## Work instructions
Read the records below and report each line in which "github" occurs.

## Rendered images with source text
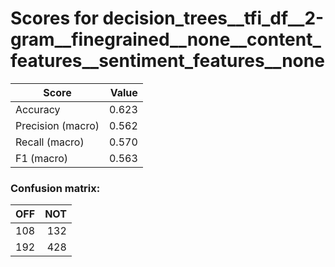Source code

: # Scores for decision_trees__tfi_df__2-gram__finegrained__none__content_features__sentiment_features__none
|      Score      |Value|
|-----------------|----:|
|Accuracy         |0.623|
|Precision (macro)|0.562|
|Recall (macro)   |0.570|
|F1 (macro)       |0.563|

### Confusion matrix:
|OFF|NOT|
|--:|--:|
|108|132|
|192|428|
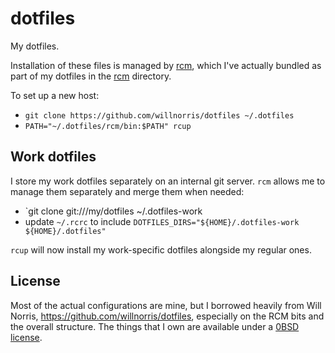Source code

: # dotfiles
My dotfiles.

Installation of these files is managed by [rcm][rcm], which I've actually
bundled as part of my dotfiles in the [rcm](./rcm/) directory.

[rcm]: https://github.com/thoughtbot/rcm

To set up a new host:

* `git clone https://github.com/willnorris/dotfiles ~/.dotfiles`
* `PATH="~/.dotfiles/rcm/bin:$PATH" rcup`

## Work dotfiles

I store my work dotfiles separately on an internal git server. `rcm` allows me
to manage them separately and merge them when needed:

* `git clone git://<internal-server>/my/dotfiles ~/.dotfiles-work
* update `~/.rcrc` to include `DOTFILES_DIRS="${HOME}/.dotfiles-work ${HOME}/.dotfiles"`

`rcup` will now install my work-specific dotfiles alongside my regular ones.

## License

Most of the actual configurations are mine, but I borrowed heavily from Will
Norris, <https://github.com/willnorris/dotfiles>, especially on the RCM bits and
the overall structure. The things that I own are available under a [0BSD
license](./LICENSE).
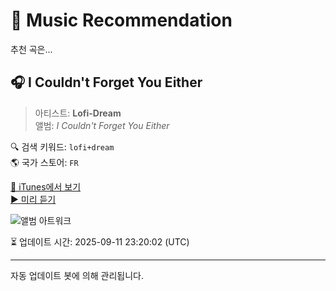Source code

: 
# 🎵 Music Recommendation

추천 곡은...

## 🎧 I Couldn't Forget You Either  
> 아티스트: **Lofi-Dream**  
> 앨범: _I Couldn't Forget You Either_  

🔍 검색 키워드: `lofi+dream`  
🌎 국가 스토어: `FR`

[🔗 iTunes에서 보기](https://music.apple.com/fr/album/i-couldnt-forget-you-either/1821271201?i=1821271203&uo=4)  
[▶️ 미리 듣기](https://audio-ssl.itunes.apple.com/itunes-assets/AudioPreview211/v4/c2/6c/f3/c26cf3e4-abca-bbe8-5c0c-f2bcab8eff47/mzaf_12780108610313695690.plus.aac.p.m4a)

![앨범 아트워크](https://is1-ssl.mzstatic.com/image/thumb/Music221/v4/3f/f6/4a/3ff64a4b-cbd6-9589-2046-4f7590d19289/R0003E00002757.jpg/100x100bb.jpg)

⏳ 업데이트 시간: 2025-09-11 23:20:02 (UTC)

---
자동 업데이트 봇에 의해 관리됩니다.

## Solution below
[rcm]: https://github.com/thoughtbot/rcm
* `git clone https://github.com/willnorris/dotfiles ~/.dotfiles`
Norris, <https://github.com/willnorris/dotfiles>, especially on the RCM bits and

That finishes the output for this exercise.